• _LISTED ENTRIES_:

---*---

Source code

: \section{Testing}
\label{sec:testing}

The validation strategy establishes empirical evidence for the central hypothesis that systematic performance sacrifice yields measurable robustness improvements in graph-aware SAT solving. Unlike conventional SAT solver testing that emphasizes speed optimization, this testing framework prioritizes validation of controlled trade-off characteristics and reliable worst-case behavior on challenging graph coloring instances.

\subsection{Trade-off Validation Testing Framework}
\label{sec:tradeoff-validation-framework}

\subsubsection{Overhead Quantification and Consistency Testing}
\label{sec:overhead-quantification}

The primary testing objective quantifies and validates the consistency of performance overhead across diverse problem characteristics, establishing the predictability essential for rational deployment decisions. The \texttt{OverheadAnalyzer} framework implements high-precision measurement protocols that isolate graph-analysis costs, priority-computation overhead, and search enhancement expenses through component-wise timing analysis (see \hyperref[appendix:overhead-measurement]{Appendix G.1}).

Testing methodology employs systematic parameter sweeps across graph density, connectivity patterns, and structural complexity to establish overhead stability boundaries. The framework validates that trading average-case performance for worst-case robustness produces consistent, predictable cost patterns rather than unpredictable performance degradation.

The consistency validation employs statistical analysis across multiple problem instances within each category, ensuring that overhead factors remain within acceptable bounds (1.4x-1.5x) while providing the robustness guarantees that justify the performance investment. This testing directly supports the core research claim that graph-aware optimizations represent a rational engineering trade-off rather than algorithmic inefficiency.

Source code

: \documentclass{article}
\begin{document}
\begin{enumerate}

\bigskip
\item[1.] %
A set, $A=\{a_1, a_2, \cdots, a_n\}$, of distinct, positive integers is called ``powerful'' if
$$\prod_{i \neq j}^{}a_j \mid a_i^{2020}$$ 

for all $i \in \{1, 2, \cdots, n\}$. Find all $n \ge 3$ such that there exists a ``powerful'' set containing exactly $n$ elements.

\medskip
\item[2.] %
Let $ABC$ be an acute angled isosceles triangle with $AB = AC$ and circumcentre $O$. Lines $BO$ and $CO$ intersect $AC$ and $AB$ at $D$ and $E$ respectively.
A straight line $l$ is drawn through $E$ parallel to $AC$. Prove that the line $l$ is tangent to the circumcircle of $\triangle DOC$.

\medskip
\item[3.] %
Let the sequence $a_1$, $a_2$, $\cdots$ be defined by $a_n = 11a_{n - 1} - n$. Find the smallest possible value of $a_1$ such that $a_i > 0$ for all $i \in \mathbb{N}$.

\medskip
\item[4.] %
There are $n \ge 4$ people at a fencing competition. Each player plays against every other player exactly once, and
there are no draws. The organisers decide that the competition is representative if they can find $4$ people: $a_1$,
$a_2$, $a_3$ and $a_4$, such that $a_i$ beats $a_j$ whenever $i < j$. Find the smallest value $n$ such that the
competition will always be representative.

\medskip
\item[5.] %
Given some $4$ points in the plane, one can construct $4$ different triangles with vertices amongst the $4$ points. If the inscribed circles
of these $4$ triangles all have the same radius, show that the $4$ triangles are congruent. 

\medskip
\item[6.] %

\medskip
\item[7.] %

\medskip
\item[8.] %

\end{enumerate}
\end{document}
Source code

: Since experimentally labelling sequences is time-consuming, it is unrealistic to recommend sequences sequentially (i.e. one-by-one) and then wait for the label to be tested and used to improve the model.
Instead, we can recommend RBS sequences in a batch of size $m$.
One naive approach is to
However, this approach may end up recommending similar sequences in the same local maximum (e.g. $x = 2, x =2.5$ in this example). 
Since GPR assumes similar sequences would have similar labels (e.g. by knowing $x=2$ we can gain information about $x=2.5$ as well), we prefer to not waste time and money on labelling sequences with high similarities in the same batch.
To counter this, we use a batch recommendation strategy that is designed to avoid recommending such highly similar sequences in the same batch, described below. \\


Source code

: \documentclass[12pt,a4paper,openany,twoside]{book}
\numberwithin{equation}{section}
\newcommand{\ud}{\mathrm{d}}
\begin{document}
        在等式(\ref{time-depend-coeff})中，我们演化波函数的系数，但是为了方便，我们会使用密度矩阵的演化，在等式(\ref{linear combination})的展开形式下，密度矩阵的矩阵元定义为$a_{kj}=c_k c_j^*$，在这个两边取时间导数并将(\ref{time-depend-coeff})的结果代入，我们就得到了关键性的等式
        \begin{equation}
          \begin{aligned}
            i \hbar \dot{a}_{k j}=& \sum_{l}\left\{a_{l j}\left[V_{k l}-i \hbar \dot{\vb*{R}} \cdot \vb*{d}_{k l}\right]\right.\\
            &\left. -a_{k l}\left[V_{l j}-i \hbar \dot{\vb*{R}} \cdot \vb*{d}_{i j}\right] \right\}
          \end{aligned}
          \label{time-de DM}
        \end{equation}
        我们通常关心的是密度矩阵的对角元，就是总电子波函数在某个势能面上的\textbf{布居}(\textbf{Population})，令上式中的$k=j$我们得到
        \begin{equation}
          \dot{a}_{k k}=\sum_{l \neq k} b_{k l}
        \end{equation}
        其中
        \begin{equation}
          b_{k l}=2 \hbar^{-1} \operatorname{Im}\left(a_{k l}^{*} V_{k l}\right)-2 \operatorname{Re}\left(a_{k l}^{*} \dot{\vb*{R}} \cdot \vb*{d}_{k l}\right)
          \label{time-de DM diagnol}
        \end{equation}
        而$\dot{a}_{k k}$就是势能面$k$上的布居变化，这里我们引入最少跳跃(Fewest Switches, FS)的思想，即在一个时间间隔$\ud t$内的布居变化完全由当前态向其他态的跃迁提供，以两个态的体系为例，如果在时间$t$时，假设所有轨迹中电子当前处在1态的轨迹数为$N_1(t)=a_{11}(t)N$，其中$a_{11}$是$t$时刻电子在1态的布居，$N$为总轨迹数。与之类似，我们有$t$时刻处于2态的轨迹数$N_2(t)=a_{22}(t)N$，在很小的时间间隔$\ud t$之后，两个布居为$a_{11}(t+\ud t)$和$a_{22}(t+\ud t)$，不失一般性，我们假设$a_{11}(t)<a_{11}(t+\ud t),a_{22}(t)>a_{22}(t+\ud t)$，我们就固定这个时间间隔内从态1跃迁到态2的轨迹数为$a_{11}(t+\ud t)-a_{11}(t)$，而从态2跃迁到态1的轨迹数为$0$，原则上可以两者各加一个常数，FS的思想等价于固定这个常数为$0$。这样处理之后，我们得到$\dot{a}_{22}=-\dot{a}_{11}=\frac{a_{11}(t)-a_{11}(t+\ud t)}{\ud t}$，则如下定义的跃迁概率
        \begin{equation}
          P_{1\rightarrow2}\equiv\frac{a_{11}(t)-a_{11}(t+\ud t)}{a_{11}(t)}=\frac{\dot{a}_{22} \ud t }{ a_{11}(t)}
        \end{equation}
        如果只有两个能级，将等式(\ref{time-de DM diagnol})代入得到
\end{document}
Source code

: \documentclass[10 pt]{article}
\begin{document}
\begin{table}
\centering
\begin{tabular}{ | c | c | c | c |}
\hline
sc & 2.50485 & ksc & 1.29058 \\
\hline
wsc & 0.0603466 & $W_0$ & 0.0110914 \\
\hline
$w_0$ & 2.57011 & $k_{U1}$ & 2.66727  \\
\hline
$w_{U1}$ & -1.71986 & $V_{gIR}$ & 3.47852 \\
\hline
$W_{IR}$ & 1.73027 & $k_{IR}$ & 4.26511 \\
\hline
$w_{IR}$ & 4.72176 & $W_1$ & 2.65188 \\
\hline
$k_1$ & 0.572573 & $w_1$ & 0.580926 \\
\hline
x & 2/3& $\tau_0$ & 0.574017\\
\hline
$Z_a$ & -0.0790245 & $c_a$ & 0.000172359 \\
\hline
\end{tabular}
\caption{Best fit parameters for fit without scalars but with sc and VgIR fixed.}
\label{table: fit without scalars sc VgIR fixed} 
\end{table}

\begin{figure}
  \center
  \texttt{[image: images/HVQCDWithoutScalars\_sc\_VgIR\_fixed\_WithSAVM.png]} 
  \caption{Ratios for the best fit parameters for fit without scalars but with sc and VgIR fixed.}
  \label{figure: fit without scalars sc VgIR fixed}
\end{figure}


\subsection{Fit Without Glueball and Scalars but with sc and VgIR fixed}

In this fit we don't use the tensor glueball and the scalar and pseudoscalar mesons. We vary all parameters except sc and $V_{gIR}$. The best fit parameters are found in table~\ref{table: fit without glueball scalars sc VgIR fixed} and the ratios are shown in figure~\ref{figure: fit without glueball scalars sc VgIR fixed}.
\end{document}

---*---

• _ACTIVITY_:
Each line of the material that has the word "documentclass" belongs in the answer.

• _PROBLEM SOLUTION_:
: \documentclass{article}
: \documentclass[12pt,a4paper,openany,twoside]{book}
: \documentclass[10 pt]{article}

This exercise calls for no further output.